I don’t have to care about these things because I’ve got a trapdoor out of reality, a button I can push that will take me somewhere that none of it matters. As soon as I get home there’s a box under my bed that will take away what everyone thinks and how they all feel about me right now.
Even me.
Especially me.
Chapter Forty-Fo
ur
healed: sound or whole; cured of a disease, wound, or other derangement; restored to soundness or health
When you’ve been seriously injured no one lets you forget it. Not your parents, your friends, your coaches, and definitely not receptionists at doctors’ offices. I get a text reminder about my last checkup as we’re unloading equipment from the bus after an away game that I made it through without falling over or getting hit by anything.
“Shit,” I say under my breath, thumbing away the text.
“Booty call cancel?” Carolina asks. She’s in a good mood because she struck out the first nine batters against Franklintown.
“More like I’ve got a definite date with some radiation,” I tell her, hoisting my bag over my shoulder as we cross the parking lot to our cars.
“X-ray?”
“Yeah, last one. I hope,” I say as I throw my stuff in the trunk. The school let us have senior parking spaces, and we could paint them however we wanted if we paid fifteen bucks. Carolina and I bought side-by-side spots and stenciled in our team record from freshman year on, leaving an area blank for this season. That’s in my spot, and we never got around to filling it in, not even the first win. After spending a whole week of the summer on our hands and knees on boiling blacktop, neither one of us has even mentioned it to each other. Right now my bumper hangs over that part, our neglect neatly hidden.

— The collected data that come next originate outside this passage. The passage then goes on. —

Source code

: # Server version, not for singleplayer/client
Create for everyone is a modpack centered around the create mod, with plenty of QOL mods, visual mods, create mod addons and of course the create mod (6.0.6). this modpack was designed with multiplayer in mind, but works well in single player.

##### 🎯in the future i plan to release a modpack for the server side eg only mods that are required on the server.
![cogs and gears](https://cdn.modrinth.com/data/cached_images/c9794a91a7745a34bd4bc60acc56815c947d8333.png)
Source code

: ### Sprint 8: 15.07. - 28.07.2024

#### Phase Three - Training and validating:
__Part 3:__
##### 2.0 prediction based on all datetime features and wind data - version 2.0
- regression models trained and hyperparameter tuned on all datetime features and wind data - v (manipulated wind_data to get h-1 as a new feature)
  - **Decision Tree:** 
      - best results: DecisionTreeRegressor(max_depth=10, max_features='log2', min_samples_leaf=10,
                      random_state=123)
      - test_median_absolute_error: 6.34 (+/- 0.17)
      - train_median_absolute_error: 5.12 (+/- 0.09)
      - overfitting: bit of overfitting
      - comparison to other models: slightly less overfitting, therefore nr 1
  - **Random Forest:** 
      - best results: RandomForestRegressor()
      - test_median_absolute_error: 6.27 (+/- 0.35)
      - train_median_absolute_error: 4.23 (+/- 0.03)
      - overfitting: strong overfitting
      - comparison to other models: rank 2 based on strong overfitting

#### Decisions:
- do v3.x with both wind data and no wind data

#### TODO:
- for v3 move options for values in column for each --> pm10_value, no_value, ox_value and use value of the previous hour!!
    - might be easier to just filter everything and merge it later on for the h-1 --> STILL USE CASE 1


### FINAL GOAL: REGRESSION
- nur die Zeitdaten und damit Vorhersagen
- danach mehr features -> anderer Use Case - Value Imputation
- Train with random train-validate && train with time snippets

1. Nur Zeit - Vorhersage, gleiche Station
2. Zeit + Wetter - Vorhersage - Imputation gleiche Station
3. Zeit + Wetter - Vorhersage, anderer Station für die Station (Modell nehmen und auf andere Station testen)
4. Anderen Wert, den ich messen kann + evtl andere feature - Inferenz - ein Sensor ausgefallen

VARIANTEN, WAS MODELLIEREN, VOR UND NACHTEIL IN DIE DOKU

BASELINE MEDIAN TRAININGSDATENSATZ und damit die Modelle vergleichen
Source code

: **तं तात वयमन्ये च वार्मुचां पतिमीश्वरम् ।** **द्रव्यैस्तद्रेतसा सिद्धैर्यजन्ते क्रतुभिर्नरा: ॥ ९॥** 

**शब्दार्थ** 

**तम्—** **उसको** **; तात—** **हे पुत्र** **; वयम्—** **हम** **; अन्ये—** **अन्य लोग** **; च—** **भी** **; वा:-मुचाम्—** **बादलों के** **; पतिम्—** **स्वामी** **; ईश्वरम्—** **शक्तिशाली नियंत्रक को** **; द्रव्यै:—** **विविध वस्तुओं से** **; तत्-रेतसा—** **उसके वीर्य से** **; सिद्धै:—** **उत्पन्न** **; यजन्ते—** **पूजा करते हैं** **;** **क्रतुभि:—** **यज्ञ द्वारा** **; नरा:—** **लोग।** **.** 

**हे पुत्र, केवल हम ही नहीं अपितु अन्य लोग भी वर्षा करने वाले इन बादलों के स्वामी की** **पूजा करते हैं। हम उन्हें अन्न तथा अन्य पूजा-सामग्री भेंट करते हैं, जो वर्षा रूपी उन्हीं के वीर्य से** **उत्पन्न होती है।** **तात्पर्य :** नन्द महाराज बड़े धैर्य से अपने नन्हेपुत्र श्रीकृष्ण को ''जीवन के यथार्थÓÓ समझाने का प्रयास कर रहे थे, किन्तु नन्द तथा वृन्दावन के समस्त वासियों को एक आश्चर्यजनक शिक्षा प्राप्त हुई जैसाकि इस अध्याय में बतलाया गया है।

Carolina shuts her trunk and I lean against my car and we look at each other for a second. It’s late enough into the spring that it’s warm even though it’s almost dark out. Moths flitter around the lights in the parking lot, out of control, bashing themselves senseless.
“Three games left,” she says.
I open my mouth to say “yeah” or “I know” or “crazy, right?” or something else stupid and instead I start crying. I don’t know if it’s the beginning of withdrawal or the fact that Carolina got streaks put in her hair without inviting me to go along or that stupid blank space under my car. I’m crying and I can’t quit and Carolina crosses over to me but stops a little short, like maybe she was going to hug me and then thought better of it.